◆ What to produce
Reprint the entries without altering anything.

◆ Entries provided
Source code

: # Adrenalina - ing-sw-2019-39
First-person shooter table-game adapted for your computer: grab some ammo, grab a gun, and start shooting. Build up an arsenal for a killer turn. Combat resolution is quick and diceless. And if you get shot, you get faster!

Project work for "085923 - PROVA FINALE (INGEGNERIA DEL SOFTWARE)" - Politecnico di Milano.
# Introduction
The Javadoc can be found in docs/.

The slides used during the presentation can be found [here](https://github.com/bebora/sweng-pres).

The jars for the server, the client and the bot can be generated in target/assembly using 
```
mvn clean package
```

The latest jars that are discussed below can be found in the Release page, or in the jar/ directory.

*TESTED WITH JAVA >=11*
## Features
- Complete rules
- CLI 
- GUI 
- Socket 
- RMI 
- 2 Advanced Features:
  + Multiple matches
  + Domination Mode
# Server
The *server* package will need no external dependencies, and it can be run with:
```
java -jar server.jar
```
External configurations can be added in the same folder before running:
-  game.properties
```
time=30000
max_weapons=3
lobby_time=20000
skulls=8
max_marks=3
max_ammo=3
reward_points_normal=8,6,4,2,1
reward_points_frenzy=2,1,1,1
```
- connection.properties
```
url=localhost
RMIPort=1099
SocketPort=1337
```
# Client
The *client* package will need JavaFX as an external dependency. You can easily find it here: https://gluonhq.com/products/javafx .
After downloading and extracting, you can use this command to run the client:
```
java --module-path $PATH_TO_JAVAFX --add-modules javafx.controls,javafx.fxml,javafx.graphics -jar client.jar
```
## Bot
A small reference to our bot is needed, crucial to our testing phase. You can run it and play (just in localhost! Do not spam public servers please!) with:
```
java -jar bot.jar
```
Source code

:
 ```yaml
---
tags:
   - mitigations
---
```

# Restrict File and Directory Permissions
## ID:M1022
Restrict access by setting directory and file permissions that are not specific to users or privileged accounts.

◆ Output of the exercise
Source code

: # Adrenalina - ing-sw-2019-39
First-person shooter table-game adapted for your computer: grab some ammo, grab a gun, and start shooting. Build up an arsenal for a killer turn. Combat resolution is quick and diceless. And if you get shot, you get faster!

Project work for "085923 - PROVA FINALE (INGEGNERIA DEL SOFTWARE)" - Politecnico di Milano.
# Introduction
The Javadoc can be found in docs/.

The slides used during the presentation can be found [here](https://github.com/bebora/sweng-pres).

The jars for the server, the client and the bot can be generated in target/assembly using 
```
mvn clean package
```

The latest jars that are discussed below can be found in the Release page, or in the jar/ directory.

*TESTED WITH JAVA >=11*
## Features
- Complete rules
- CLI 
- GUI 
- Socket 
- RMI 
- 2 Advanced Features:
  + Multiple matches
  + Domination Mode
# Server
The *server* package will need no external dependencies, and it can be run with:
```
java -jar server.jar
```
External configurations can be added in the same folder before running:
-  game.properties
```
time=30000
max_weapons=3
lobby_time=20000
skulls=8
max_marks=3
max_ammo=3
reward_points_normal=8,6,4,2,1
reward_points_frenzy=2,1,1,1
```
- connection.properties
```
url=localhost
RMIPort=1099
SocketPort=1337
```
# Client
The *client* package will need JavaFX as an external dependency. You can easily find it here: https://gluonhq.com/products/javafx .
After downloading and extracting, you can use this command to run the client:
```
java --module-path $PATH_TO_JAVAFX --add-modules javafx.controls,javafx.fxml,javafx.graphics -jar client.jar
```
## Bot
A small reference to our bot is needed, crucial to our testing phase. You can run it and play (just in localhost! Do not spam public servers please!) with:
```
java -jar bot.jar
```
Source code

:
 ```yaml
---
tags:
   - mitigations
---
```

# Restrict File and Directory Permissions
## ID:M1022
Restrict access by setting directory and file permissions that are not specific to users or privileged accounts.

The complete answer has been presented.